She’s not coming, I thought. She had come to her senses and decided that whatever it was we had was not worth her 10 years of marriage. I nodded at the counter airline staff, scooped up my passport and boarding pass and walked away. I was half expecting her to suddenly appear beside me out of breath and flushed, with something wild in her eyes. Not happening.

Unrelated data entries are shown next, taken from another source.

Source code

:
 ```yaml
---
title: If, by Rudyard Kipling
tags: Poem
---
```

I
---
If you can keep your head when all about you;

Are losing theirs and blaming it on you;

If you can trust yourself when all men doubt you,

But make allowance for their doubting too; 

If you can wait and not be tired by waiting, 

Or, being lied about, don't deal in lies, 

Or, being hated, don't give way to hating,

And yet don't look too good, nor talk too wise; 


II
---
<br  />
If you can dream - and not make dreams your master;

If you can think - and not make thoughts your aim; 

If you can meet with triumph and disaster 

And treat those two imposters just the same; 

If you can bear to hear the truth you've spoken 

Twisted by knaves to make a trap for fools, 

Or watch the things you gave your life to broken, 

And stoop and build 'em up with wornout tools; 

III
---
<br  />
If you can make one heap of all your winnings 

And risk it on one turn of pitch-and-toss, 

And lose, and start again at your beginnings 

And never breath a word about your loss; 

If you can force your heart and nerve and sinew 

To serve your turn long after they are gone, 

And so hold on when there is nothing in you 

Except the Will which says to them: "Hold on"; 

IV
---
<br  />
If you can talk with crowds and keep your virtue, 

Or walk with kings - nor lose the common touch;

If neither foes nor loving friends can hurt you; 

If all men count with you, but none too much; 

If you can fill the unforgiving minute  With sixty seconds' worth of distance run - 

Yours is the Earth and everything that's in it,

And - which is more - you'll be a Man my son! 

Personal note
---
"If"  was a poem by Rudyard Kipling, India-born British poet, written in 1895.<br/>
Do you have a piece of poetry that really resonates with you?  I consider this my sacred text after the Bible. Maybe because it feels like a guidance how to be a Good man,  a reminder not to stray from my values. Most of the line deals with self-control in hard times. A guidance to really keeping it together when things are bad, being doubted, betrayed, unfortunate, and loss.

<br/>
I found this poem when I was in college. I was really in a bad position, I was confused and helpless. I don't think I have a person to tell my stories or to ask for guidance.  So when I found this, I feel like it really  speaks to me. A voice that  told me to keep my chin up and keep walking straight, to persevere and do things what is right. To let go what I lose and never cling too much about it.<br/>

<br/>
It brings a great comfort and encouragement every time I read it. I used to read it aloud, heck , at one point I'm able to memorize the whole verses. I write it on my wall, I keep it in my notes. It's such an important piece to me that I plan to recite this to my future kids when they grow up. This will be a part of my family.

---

The line at the passport control was long, so I spent some time turning behind and glancing up at the upper level of the airport where the lifts were, imagining I heard her voice. By the time it was my turn, I used the automatic gate, got through it and strode down to the immigration point, where I lifted my overnighter and placed it on the conveyor belt with my dark brown corduroy jacket, then placed both my mobile phones in the tray together with my wallet, my belt and some coins. I got through that and proceeded to the train after gathering my stuff. The train arrived; I got on, swung from the ceiling handle and walked out the doors when I arrived at the departure terminal. I had approximately 2 hours before the last call for boarding. Slipping my jacket on, I took a seat at a small coffee joint and ordered a small coffee of the day. I sipped the black and bitter brew and stared morosely at the couple across the shop from me. The man was Malay and the woman was Chinese. Both were possibly in their early 50s; and both looked tired but happy. The man was leaning towards the woman and whispering something in her ear. She nodded without looking at him, smiling. This continued for several minutes, where the woman finally turned to the man, pulled his faces to hers, and landed a soft kiss on his lips. The woman turned suddenly to look at me and smiled knowingly. I looked away.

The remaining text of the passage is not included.